Feb 5, 2011

Branch per Story Pattern and TFS

The TFS branching guide is a very detailed run through of the various situations and scenarios under which branching can be performed and the different strategies that exist, however because the guide covers so many scenarios it’s difficult for some people to know what approach they should follow, and when they look at some of the advanced diagrams they freak out at the complexity.

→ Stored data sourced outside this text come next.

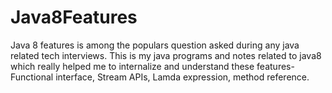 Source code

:# Java8Features

Java 8 features is among the populars question asked during any java related tech interviews. This is my java programs and notes related to java8 which really helped me to internalize and understand these features- Functional interface, Stream APIs, Lamda expression, method reference.
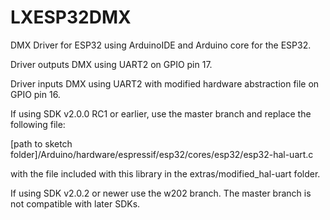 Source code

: # LXESP32DMX
DMX Driver for ESP32 using ArduinoIDE and Arduino core for the ESP32.

Driver outputs DMX using UART2 on GPIO pin 17.

Driver inputs DMX using UART2 with modified hardware abstraction file on GPIO pin 16.

If using SDK v2.0.0 RC1 or earlier, use the master branch and replace the following file:

[path to sketch folder]/Arduino/hardware/espressif/esp32/cores/esp32/esp32-hal-uart.c

with the file included with this library in the extras/modified_hal-uart folder.


If using SDK v2.0.2 or newer use the w202 branch.  The master branch is not compatible with later SDKs.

For this post I’m going to keep it simple and just show one approach, the one that I feel is best for agile teams implementing using user stories.  It’s effectively the feature branch approach, and I’ve been tempted not to write this post, however I find that that feature-branch approach can be a little confusing for some people.  “What is a feature?” “Is it multiple stories?” “Is it an epic?” “Is it a bug fix?” “Should a feature live across multiple sprints?” These are all questions I hear and it’s probably because the terminology is a little too generic and becomes open to interpretation and thus misunderstanding.  So, let’s make it easy and use Agile terminology.

Why Story Branches

So before we get into it, what exactly is wrong with working in trunk or using a branch per sprint approach? If you can make it work then there is nothing wrong with that approach, but it does come with some with hidden dangers.

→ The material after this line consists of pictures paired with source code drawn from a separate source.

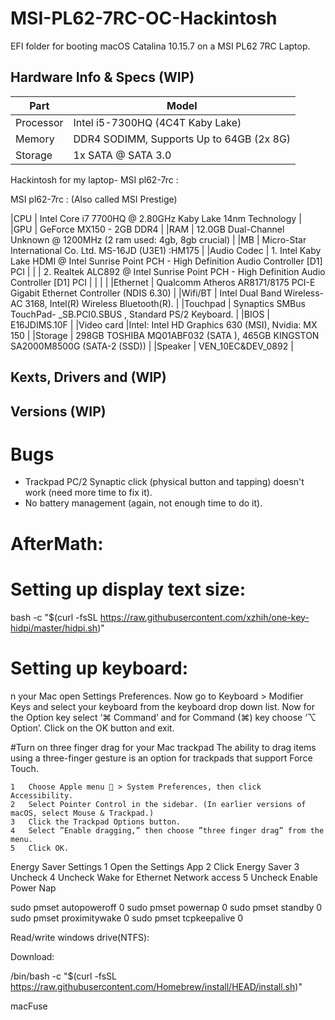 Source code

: # MSI-PL62-7RC-OC-Hackintosh

EFI folder for booting macOS Catalina 10.15.7 on a MSI PL62 7RC Laptop.

## Hardware Info & Specs (WIP)

| Part      | Model                                    |
| --------- | ---------------------------------------- |
| Processor | Intel i5-7300HQ (4C4T Kaby Lake)         |
| Memory    | DDR4 SODIMM, Supports Up to 64GB (2x 8G) |
| Storage   | 1x SATA @ SATA 3.0                       |

Hackintosh for my laptop- MSI pl62-7rc :

MSI pl62-7rc : (Also called MSI Prestige)

|CPU         | Intel Core i7 7700HQ @ 2.80GHz	Kaby Lake 14nm Technology                                        |
|GPU         |  GeForce MX150 - 2GB DDR4                                                                         |
|RAM         | 12.0GB Dual-Channel Unknown @ 1200MHz (2 ram used: 4gb, 8gb crucial)                              |
|MB          | Micro-Star International Co. Ltd. MS-16JD (U3E1) :HM175                                           |
|Audio Codec | 1. Intel Kaby Lake HDMI @ Intel Sunrise Point PCH - High Definition Audio Controller [D1]	PCI  |
|            | 2. Realtek ALC892 @ Intel Sunrise Point PCH - High Definition Audio Controller [D1]	PCI          |
|    		 |	                                                                                                 |
|Ethernet    | Qualcomm Atheros AR8171/8175 PCI-E Gigabit Ethernet Controller (NDIS 6.30)                        |
|Wifi/BT     | Intel Dual Band Wireless-AC 3168, Intel(R) Wireless Bluetooth(R).                                 |
|Touchpad    | Synaptics SMBus TouchPad- \_SB.PCI0.SBUS , Standard PS/2 Keyboard.                                |
|BIOS        | E16JDIMS.10F                                                                                      |
|Video card  |Intel: Intel HD Graphics 630 (MSI), Nvidia: MX 150                                                 |
|Storage     | 298GB TOSHIBA MQ01ABF032 (SATA ), 465GB KINGSTON SA2000M8500G (SATA-2 (SSD))                      |
|Speaker     | VEN_10EC&DEV_0892                                                                                 |
																												 
## Kexts, Drivers and (WIP)

## Versions (WIP)

# Bugs

- Trackpad PC/2 Synaptic click (physical button and tapping) doesn't work (need more time to fix it).
- No battery management (again, not enough time to do it).

# AfterMath:

# Setting up display text size:
bash -c "$(curl -fsSL https://raw.githubusercontent.com/xzhih/one-key-hidpi/master/hidpi.sh)"

# Setting up keyboard:

n your Mac open Settings Preferences.
Now go to Keyboard > Modifier Keys and select your keyboard from the keyboard drop down list.
Now for the Option key select ‘⌘ Command’ and for Command (⌘) key choose ‘⌥ Option’.
Click on the OK button and exit.

#Turn on three finger drag for your Mac trackpad
The ability to drag items using a three-finger gesture is an option for trackpads that support Force Touch.

	1	Choose Apple menu  > System Preferences, then click Accessibility. 
	2	Select Pointer Control in the sidebar. (In earlier versions of macOS, select Mouse & Trackpad.)
	3	Click the Trackpad Options button.
	4	Select ”Enable dragging,” then choose ”three finger drag” from the menu.
	5	Click OK.

Energy Saver Settings
	1	Open the Settings App
	2	Click Energy Saver
	3	Uncheck
	4	Uncheck Wake for Ethernet Network access
	5	Uncheck Enable Power Nap

sudo pmset autopoweroff 0
sudo pmset powernap 0
sudo pmset standby 0
sudo pmset proximitywake 0
sudo pmset tcpkeepalive 0


Read/write windows drive(NTFS):

Download:

/bin/bash -c "$(curl -fsSL https://raw.githubusercontent.com/Homebrew/install/HEAD/install.sh)"

macFuse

Consider the following situation.  A team accepts 3 product backlog items for a sprint and only completes 2 of those items.  The third story was in progress when the sprint concluded but was far from complete and the team now has a section of unfinished code in their code base.

What should the team do with that unfinished code? Should they go back and comment it out or delete it?  Maybe, but how will they be sure they got it all?  What if some of the changes they were making affected the system architecture and those changes had been used in the implementation of the other two stories? What if the code was also merged to another branch in preparation for a release?

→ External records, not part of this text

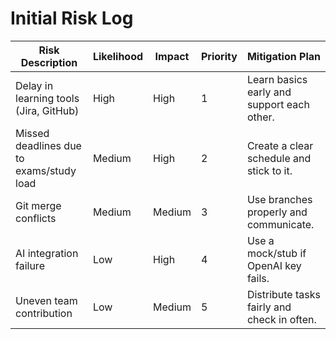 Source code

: # Initial Risk Log

| Risk Description                           | Likelihood | Impact | Priority | Mitigation Plan                         |
|-------------------------------------------|------------|--------|----------|------------------------------------------|
| Delay in learning tools (Jira, GitHub)     | High       | High   | 1        | Learn basics early and support each other. |
| Missed deadlines due to exams/study load   | Medium     | High   | 2        | Create a clear schedule and stick to it. |
| Git merge conflicts                        | Medium     | Medium | 3        | Use branches properly and communicate.   |
| AI integration failure                     | Low        | High   | 4        | Use a mock/stub if OpenAI key fails.     |
| Uneven team contribution                   | Low        | Medium | 5        | Distribute tasks fairly and check in often.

What if they take a different approach and try wrapping all changes in if-blocks during development to try and isolate the changes?  Sure, this can work.  But again it has challenges.  The team needs to maintain a set of variables or pre-processor tokens related to each item that are used to decide if a feature is available or not.  There’s also going to be a large number of if statements that will add noise to the code and in a complex system you can easily imagine how out of control this could get.

What if they just ignore these challenges (or forget the code) and leave the unfinished code as is? At best they have code that is unused and simply adds bloat to the system, at worst it results in the system being released with broken functionality and open security attack vectors that have never been checked or tested.

If we also remind ourselves that sprints should produce production ready, potentially releasable increments of the system, then we really, really don’t want to have work in progress code in the system at sprint conclusion.

For all of these reasons we should ensure our development of a feature is isolated from the rest of the development team and only made generally available when complete and ready for integration testing.

There’s an interesting side effect to taking this approach.  If we develop features in isolation and consider Conway’s law which when paraphrased says that system architectures reflect the way the organisation communicates, then by nature the systems we develop using a branch per story model will likely be architected and designed as componentised and modular systems, mirroring the development approach we are using.

Downsides

What are the downsides, then? Surely the administration overhead goes up and chances of screwing up merges increases, and yes, there is an element of that, but it isn’t as bad as you think.

Administration time goes up because we now have to remember to create a branch, and we have to remember to switch branches when we work on different stories in the same sprint.  Is this really an issue though? Maybe it is.  However maybe it’s a hidden blessing in disguise.  When working in an agile manner we want to minimise wasted effort and keep our work in progress as low as we can. We know that the costs of multi-tasking, working on different stories at the same time, means we’re go slower overall than if we just work on one story at a time because of the mental context switch and yet the temptation to multi-task is high, especially if the stories we work on are somewhat boring.

By following a branch per story strategy we discourage ourselves from multitasking since the simple annoyance of switching to a solution file on a different branch gives us a natural prevention mechanism.  Note that this annoyance doesn’t work with DVCS systems like git and mercurial since branch switching is very quick and easy, but in TFS, SubVersion and similar branches are represented as folders and switching means swapping folders, and thus closing and re-opening the solution.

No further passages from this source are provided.